If so, you want something to give you rest.
You look to SELF—it is but shifting sand, tossed
here and there with the restless tide, and ever
casting up mire and dirt. No holding ground; no
anchorage; no rest there.
You look to OTHERS—you see what man is, even
the very best of men in their best state—how fickle,
how unstable, how changing and changeable; how
weak even when willing to help; how more likely
to add to, than relieve your distress; if desirous
to sympathize with and comfort you in trouble and
sorrow, how short his arm to help, how unsatisfactory
his aid to relieve! You find no rest there.
You lean upon the WORLD—it is but a broken
reed which runs into your hand and pierces you.
You find no rest there.
So look where you will, there is no rest for the
sole of your foot.
But there is a rest. Our blessed Lord says, "Come to
Me, all of you who are weary and carry heavy burdens,
and I will give you rest." Matthew 11:28
That which is highly esteemed among men
"That which is highly esteemed among men is
an abomination in the sight of God." Luke 16:15
The pride,
the ambition,
the pleasures,
the amusements,
in which we see thousands and tens of thousands
engaged—and sailing down the stream into a dreadful
gulf of eternity—are all an abomination in the sight of
God.
Whereas, such things as . . .
faith,
hope,
love,
humility,
brokenness of heart,
tenderness of conscience,
contrition of spirit,
sorrow for sin,
self-loathing,
self-abasement,
looking to Jesus,
taking up the cross,
denying one's self,
walking in the strait and narrow path that leads to
eternal life—in a word, the power of godliness—these
things are despised by all—and by none so much as
mere heady professors who have a name to live while
dead.
"That which is highly esteemed among men is
an abomination in the sight of God." Luke 16:15
Invincibly and irresistibly drawn
As the Lord is pleased to enlighten
his mind, the Christian sees . . .
such a beauty,
such a blessedness,
such a heavenly sweetness,
such a divine loveliness,
such a fullness of surpassing grace,
such tender condescension,
such unwearied patience,
such infinite compassion,
in the Lord of life and glory—that he is as
if invincibly and irresistibly drawn by these
attractive influences to come to His feet to
learn of Him. So far as the Lord is pleased to
reveal Himself in some measure to his soul,
by the sweet glimpses and glances which he
thus obtains of His Person and countenance,
he is drawn to His blessed Majesty by cords
of love to look up unto Him and beg of Him
that He would drop His word with life and
power into his heart.
Woman's chief besetting sins
"The Lord will strip away their artful beauty—their
ornaments, headbands, and crescent necklaces;
their earrings, bracelets, and veils. Gone will be
their scarves, ankle chains, sashes, perfumes, and
charms; their rings, jewels, party clothes, gowns,
capes, and purses; their mirrors, linen garments,
head ornaments, and shawls." Isaiah 3:18-23
"The Lord will wash away the filth of the women
of Zion." Isaiah 4:4
These women of Zion are typical representatives of
women professing godliness in all ages. The Lord
looked at their hearts, and the motives of their gaudy
attire. There He saw pride, luxury, love of dress and
admiration—woman's chief besetting sins—and all
this was in His eyes so much filth!
But as I do not wish to be too hard upon the women,
I may say, that we men have our hidden filth to as
great, or worse degree, than they. In us there are . . .

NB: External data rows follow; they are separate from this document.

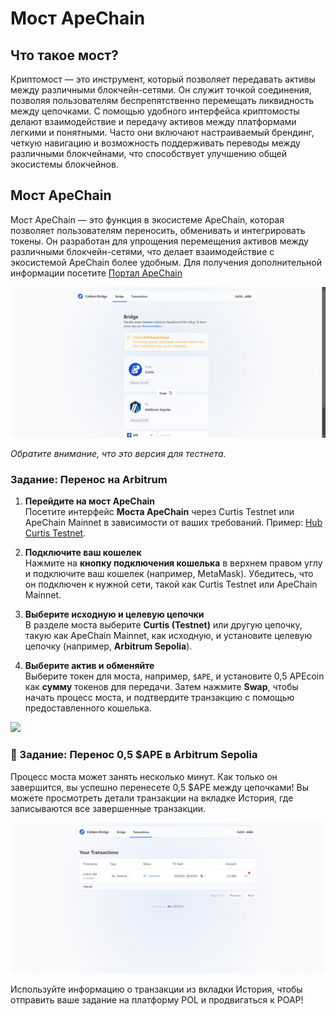 # Мост ApeChain

## Что такое мост?

Криптомост — это инструмент, который позволяет передавать активы между различными блокчейн-сетями. Он служит точкой соединения, позволяя пользователям беспрепятственно перемещать ликвидность между цепочками. С помощью удобного интерфейса криптомосты делают взаимодействие и передачу активов между платформами легкими и понятными. Часто они включают настраиваемый брендинг, четкую навигацию и возможность поддерживать переводы между различными блокчейнами, что способствует улучшению общей экосистемы блокчейнов.

## Мост ApeChain

Мост ApeChain — это функция в экосистеме ApeChain, которая позволяет пользователям переносить, обменивать и интегрировать токены. Он разработан для упрощения перемещения активов между различными блокчейн-сетями, что делает взаимодействие с экосистемой ApeChain более удобным. Для получения дополнительной информации посетите [Портал ApeChain](https://curtis.bridge.caldera.xyz/)

![](https://raw.githubusercontent.com/POLearn/build-on-apechain/refs/heads/master/content/assets/images/bridge.png)

*Обратите внимание, что это версия для тестнета.*

### Задание: Перенос на Arbitrum

1. **Перейдите на мост ApeChain**  
Посетите интерфейс **Моста ApeChain** через Curtis Testnet или ApeChain Mainnet в зависимости от ваших требований. Пример: [Hub Curtis Testnet](https://curtis.hub.caldera.xyz/).

2. **Подключите ваш кошелек**  
Нажмите на **кнопку подключения кошелька** в верхнем правом углу и подключите ваш кошелек (например, MetaMask). Убедитесь, что он подключен к нужной сети, такой как Curtis Testnet или ApeChain Mainnet.

3. **Выберите исходную и целевую цепочки**  
В разделе моста выберите **Curtis (Testnet)** или другую цепочку, такую как ApeChain Mainnet, как исходную, и установите целевую цепочку (например, **Arbitrum Sepolia**).

4. **Выберите актив и обменяйте**  
Выберите токен для моста, например, `$APE`, и установите 0,5 APEcoin как **сумму** токенов для передачи. Затем нажмите **Swap**, чтобы начать процесс моста, и подтвердите транзакцию с помощью предоставленного кошелька.

![](https://raw.githubusercontent.com/POLearn/build-on-apechain/refs/heads/master/content/assets/images/bridge_swap.png)

### 🚀 Задание: Перенос 0,5 $APE в Arbitrum Sepolia

Процесс моста может занять несколько минут. Как только он завершится, вы успешно перенесете 0,5 $APE между цепочками! Вы можете просмотреть детали транзакции на вкладке История, где записываются все завершенные транзакции.

![](https://raw.githubusercontent.com/POLearn/build-on-apechain/refs/heads/master/content/assets/images/bridge_history.png)

Используйте информацию о транзакции из вкладки История, чтобы отправить ваше задание на платформу POL и продвигаться к POAP!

many secret and powerful lusts,
much hypocrisy, self-righteousness, pride, and
various other sinful and sensual abominations.
You are not your own!"You are not your own! For you are bought with
a price—therefore glorify God in your body, and in
your spirit, which are God's." 1 Corinthians 6:19
Your eyes are not your own—that you may feed your
lusts, that you may go about gaping, and gazing, and
looking into every shop window to see the fashions of
the day—learn the prevailing pride of life—and thus lay
up food for your vain mind—either in coveting what
must be unfitting to your profession—or applying your
money to an improper use—or being disappointed
because you cannot afford to buy it.
Your ears are not your own—that you may listen to
every foolish tale—drink in every political, worldly, or
carnal report which may fall upon them—and thus feed
that natural desire for news, gossip, and even slander
—which is the very element of the carnal mind.
Your tongue is not your own—that you may speak
what you please, and blurt out whatever passes in
the chambers of your heart, without check or fear.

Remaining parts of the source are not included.